Happiness Is These Futuristic Washing Machines

Happiness Is These Futuristic Washing Machines

Washing machines aren't sexy until you have to choose between two hours or 20 bucks to get your underwear clean. After nearly a decade of that racket, I'm not ashamed to admit I lust for laundry unit of my very own. As it turns out, science is hard at work helping my mundane wet dream come true.

When I heard rumblings about a couple innovative washing machines out of CES last month, I decided to look at what options are out there for city-dwellers and renters in laundry-less apartments. Fellow coin-op wash-and-folders, there's hope — no home runs, but some promising developments on the horizon.

The Anti-Machines

In some cases, companies are forgoing the actual appliance entirely and trying out completely new tech to get your clothes clean. I'll start with my favourite, called Dolfi; I'm definitely considering buying this thing. It's basically a plastic rectangle you stick in a sink or bucket of water with a bit of detergent and it cleans your clothes with ultrasonic vibrations.

Happiness Is These Futuristic Washing Machines

Here's the science behind it. At the heart of the plastic device (designed to look like a bar of soap) is an ultrasonic transducer that emits soundwaves that travel through the water and form invisible microscopic, high-pressure bubbles. Those bubbles implode, creating millions of microjet liquid streams. The force of the tiny vibrations dislodges the dirt and stains from your clothes, where it's broken down by the detergent.

Sign me up! After a successful Indiegogo campaign, Dolfi is due out in August, going for about 100 bucks. It's marketed as a suitcase-ready travel gadget but hell, I'd stick it in my bathroom sink and save a weekly trip to the cleaners by vibrating a few crucial items of clothing into freshness. It'd pay itself off in a month.

Another machine-without-a-machine is Swash — basically a clothes freshener and de-wrinkler but without the Febreeze or iron. You stick your dirty garment in a rack, stretched out and clipped into a frame, add a "Swash pod," and it basically gives your clothes a shot of freshness in about 10 minutes.

My coworker tried it out and found it's handy, yeah, but at $US500, not cheap. Plus you have to keep buying the pods. It's not going to replace your current laundry routine, but, like the Dolbi, it would be a useful stop-gap that can get you out of a bind when that one shirt you really wanted to wear that night still smells a bit from last week.

Small Is Beautiful

Then there are the actual machines themselves. Suddenly, makers are paying more attention to design — and how these appliances will actually fit in your apartment. The domestic darling of CES, for example, was the "futuristic" LG Twin Wash machine. Here's the gimmick: It's actually a regular old washing machine but with a little mini washer built into the bottom of it. The idea is that you can run two loads simultaneously to separate out your whites or whatnot without waiting an entire cycle.

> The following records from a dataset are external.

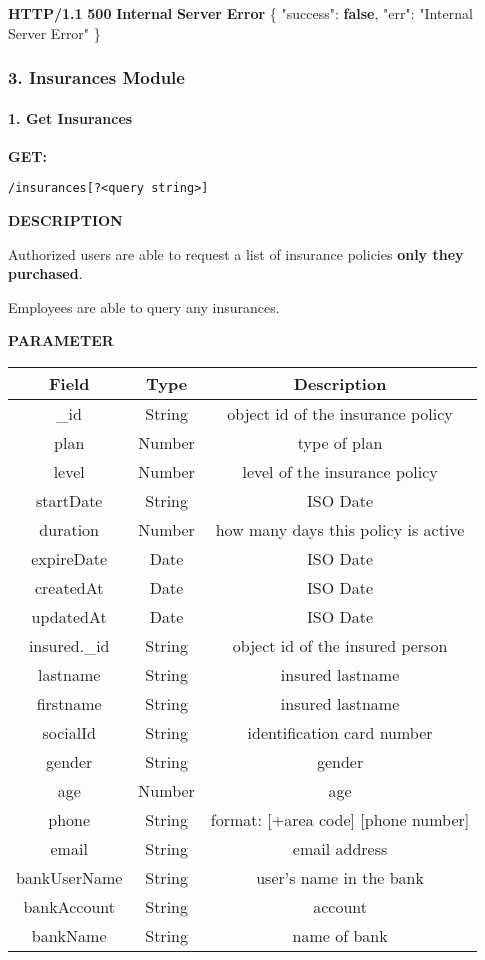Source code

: \documentclass[
]{article}
\newenvironment{Shaded}{}{}
\newcommand{\DataTypeTok}[1]{\textcolor[rgb]{0.56,0.13,0.00}{#1}}
\newcommand{\ErrorTok}[1]{\textcolor[rgb]{1.00,0.00,0.00}{\textbf{#1}}}
\newcommand{\FunctionTok}[1]{\textcolor[rgb]{0.02,0.16,0.49}{#1}}
\newcommand{\KeywordTok}[1]{\textcolor[rgb]{0.00,0.44,0.13}{\textbf{#1}}}
\newcommand{\StringTok}[1]{\textcolor[rgb]{0.25,0.44,0.63}{#1}}
\begin{document}
\begin{Shaded}
\begin{Highlighting}[]
\ErrorTok{HTTP/1.1} \ErrorTok{500} \ErrorTok{Internal} \ErrorTok{Server} \ErrorTok{Error}
\FunctionTok{\{}
    \DataTypeTok{"success"}\FunctionTok{:} \KeywordTok{false}\FunctionTok{,}
    \DataTypeTok{"err"}\FunctionTok{:} \StringTok{"Internal Server Error"}
\FunctionTok{\}}
\end{Highlighting}
\end{Shaded}

\hypertarget{header-n518}{%
\subsubsection{3. Insurances Module}\label{header-n518}}

\hypertarget{header-n519}{%
\paragraph{1. Get Insurances}\label{header-n519}}

\textbf{GET:}

\begin{verbatim}
/insurances[?<query string>]
\end{verbatim}

\textbf{DESCRIPTION}

Authorized users are able to request a list of insurance policies
\textbf{only they purchased}.

Employees are able to query any insurances.

\textbf{PARAMETER}

\begin{longtable}[]{@{}ccc@{}}
\toprule
Field & Type & Description\tabularnewline
\midrule
\endhead
\_id & String & object id of the insurance policy\tabularnewline
plan & Number & type of plan\tabularnewline
level & Number & level of the insurance policy\tabularnewline
startDate & String & ISO Date\tabularnewline
duration & Number & how many days this policy is active\tabularnewline
expireDate & Date & ISO Date\tabularnewline
createdAt & Date & ISO Date\tabularnewline
updatedAt & Date & ISO Date\tabularnewline
insured.\_id & String & object id of the insured person\tabularnewline
lastname & String & insured lastname\tabularnewline
firstname & String & insured lastname\tabularnewline
socialId & String & identification card number\tabularnewline
gender & String & gender\tabularnewline
age & Number & age\tabularnewline
phone & String & format: {[}+area code{]} {[}phone
number{]}\tabularnewline
email & String & email address\tabularnewline
bankUserName & String & user's name in the bank\tabularnewline
bankAccount & String & account\tabularnewline
bankName & String & name of bank\tabularnewline
\bottomrule
\end{longtable}
\end{document}
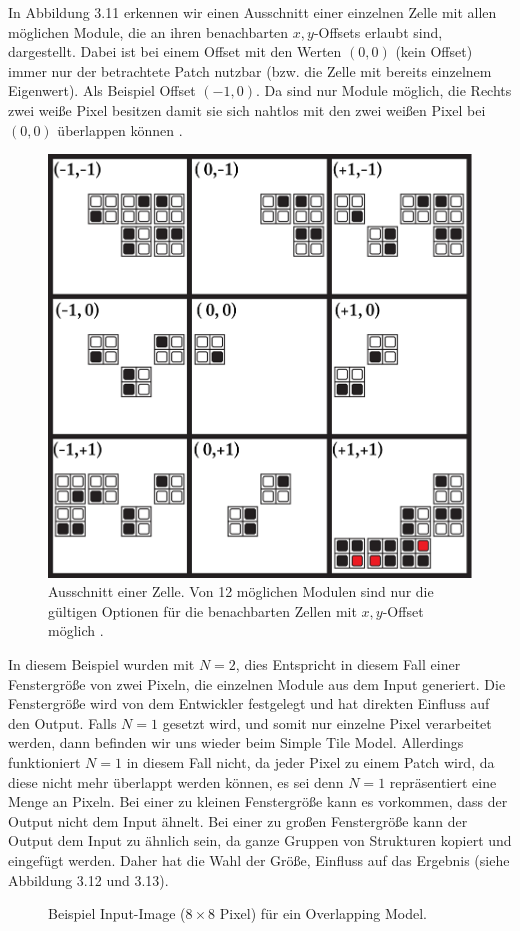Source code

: \documentclass[12pt, a4paper,twoside,openany]{report} %
\begin{document}
In Abbildung 3.11 erkennen wir einen Ausschnitt einer einzelnen Zelle mit allen möglichen Module, die an ihren benachbarten $x,y$-Offsets erlaubt sind, dargestellt.
Dabei ist bei einem Offset mit den Werten $(0,0)$ {(kein Offset)} immer nur der betrachtete Patch nutzbar {(bzw. die Zelle mit bereits einzelnem Eigenwert)}.
Als Beispiel Offset $(-1,0)$. Da sind nur Module möglich, die Rechts zwei weiße Pixel besitzen damit sie sich nahtlos mit den zwei weißen Pixel bei $(0,0)$ überlappen können \cite{Karth2017WaveFunctionCollapseIC}.

\begin{figure}[H]
    \centering
    \includegraphics[width=0.5\linewidth]{images/red-maze-offset-example.png}%
    \caption{Ausschnitt einer Zelle. Von 12 möglichen Modulen sind nur die gültigen Optionen für die benachbarten Zellen mit $x,y$-Offset möglich \cite{Karth2017WaveFunctionCollapseIC}.}%
\end{figure}

In diesem Beispiel wurden mit $N = 2$, dies Entspricht in diesem Fall einer Fenstergröße von zwei Pixeln, die einzelnen Module aus dem Input generiert.
Die Fenstergröße wird von dem Entwickler festgelegt und hat direkten Einfluss auf den Output.
Falls $N = 1$ gesetzt wird, und somit nur einzelne Pixel verarbeitet werden, dann befinden wir uns wieder beim Simple Tile Model.
Allerdings funktioniert $N = 1$ in diesem Fall nicht, da jeder Pixel zu einem Patch wird, da diese nicht mehr überlappt werden können,
es sei denn $N = 1$ repräsentiert eine Menge an Pixeln.
Bei einer zu kleinen Fenstergröße kann es vorkommen, dass der Output nicht dem Input ähnelt.
Bei einer zu großen Fenstergröße kann der Output dem Input zu ähnlich sein, da ganze Gruppen von Strukturen kopiert und eingefügt werden.
Daher hat die Wahl der Größe, Einfluss auf das Ergebnis {(siehe Abbildung 3.12 und 3.13)}.

\begin{figure}[H]
    \centering
    \caption{Beispiel Input-Image ($8\times8$ Pixel) für ein Overlapping Model.}%
\end{figure}
\end{document}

My interest was perked because the mini washer can also operate on its own, and will be sold separately — a cute little thing about the perfect size for a reasonably clean single person. The major catch is that, as an LG spokesperson told me, it needs to be connected to a larger washing machine to work. It's set to be commercially available this year, and I beseech you, LG, to make the mini washer independent.

Of course, small portable washing machines are already a thing. The drawback, however, is they need to be connected either to a traditional washer hookup, which many apartment units don't have, or a sink faucet, which has it's own inconveniences. Plus they will run you around $US300. Personally, at this price and dependence on a sink, I'll probably hold out for the next innovation. I am currently willing this good-lookin' piece of machinery into reality. It's just a prototype right now — barely that in fact, more of a design concept — and it doesn't improve on the machine functionality at all. The image doesn't even include any water source to speak of. But: Look how pretty!

Happiness Is These Futuristic Washing Machines

It's so Future. You could stick this your bedroom instead of hiding it in the closet. If someone designed a portable washer this slick and could keep the price reasonable, then we'd be talking. Especially if it didn't need a traditional water hookup. Which leads me to the Next Big Thing in laundry tech.

The Real Future: No Water

Waterless washing machines have long been proclaimed as the future. Obviously this is for reasons unrelated to personal laundry machines, but rather to address the water shortage and environmental crisis facing the planet. The innovation getting tech bloggers hot and bothered right now is this Xeros washer, which cleans clothes with polymer nylon beads instead soapy water.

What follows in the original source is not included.